Task item: Look through the entries below, please, and copy every line with the word "gamma".

Dataset content:
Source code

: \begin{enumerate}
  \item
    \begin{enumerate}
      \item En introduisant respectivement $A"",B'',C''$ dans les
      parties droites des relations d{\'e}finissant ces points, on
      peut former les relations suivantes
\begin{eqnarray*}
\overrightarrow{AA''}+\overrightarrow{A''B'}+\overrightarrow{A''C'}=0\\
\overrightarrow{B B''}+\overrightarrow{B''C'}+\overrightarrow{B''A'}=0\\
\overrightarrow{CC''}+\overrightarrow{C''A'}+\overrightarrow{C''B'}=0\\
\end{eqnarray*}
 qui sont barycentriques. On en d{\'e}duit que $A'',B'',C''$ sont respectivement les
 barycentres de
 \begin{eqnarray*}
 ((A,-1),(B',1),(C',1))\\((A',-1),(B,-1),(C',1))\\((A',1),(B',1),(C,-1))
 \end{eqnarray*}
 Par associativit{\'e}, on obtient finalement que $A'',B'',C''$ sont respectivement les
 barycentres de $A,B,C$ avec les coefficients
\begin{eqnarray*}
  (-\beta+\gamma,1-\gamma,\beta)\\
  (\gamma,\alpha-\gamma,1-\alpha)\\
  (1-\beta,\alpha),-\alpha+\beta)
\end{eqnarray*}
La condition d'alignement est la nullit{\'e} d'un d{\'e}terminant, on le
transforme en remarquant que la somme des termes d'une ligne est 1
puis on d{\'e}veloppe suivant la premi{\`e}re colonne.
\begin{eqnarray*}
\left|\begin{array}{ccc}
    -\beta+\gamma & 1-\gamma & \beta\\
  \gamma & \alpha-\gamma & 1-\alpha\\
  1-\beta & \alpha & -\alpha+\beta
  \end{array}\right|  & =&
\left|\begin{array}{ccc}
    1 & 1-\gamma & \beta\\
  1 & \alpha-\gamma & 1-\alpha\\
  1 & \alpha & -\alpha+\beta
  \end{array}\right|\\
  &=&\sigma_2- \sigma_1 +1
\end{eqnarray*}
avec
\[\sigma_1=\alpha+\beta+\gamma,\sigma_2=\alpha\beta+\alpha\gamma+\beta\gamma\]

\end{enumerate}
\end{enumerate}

Written answer:
  (-\beta+\gamma,1-\gamma,\beta)\\
  (\gamma,\alpha-\gamma,1-\alpha)\\
    -\beta+\gamma & 1-\gamma & \beta\\
  \gamma & \alpha-\gamma & 1-\alpha\\
    1 & 1-\gamma & \beta\\
  1 & \alpha-\gamma & 1-\alpha\\
\[\sigma_1=\alpha+\beta+\gamma,\sigma_2=\alpha\beta+\alpha\gamma+\beta\gamma\]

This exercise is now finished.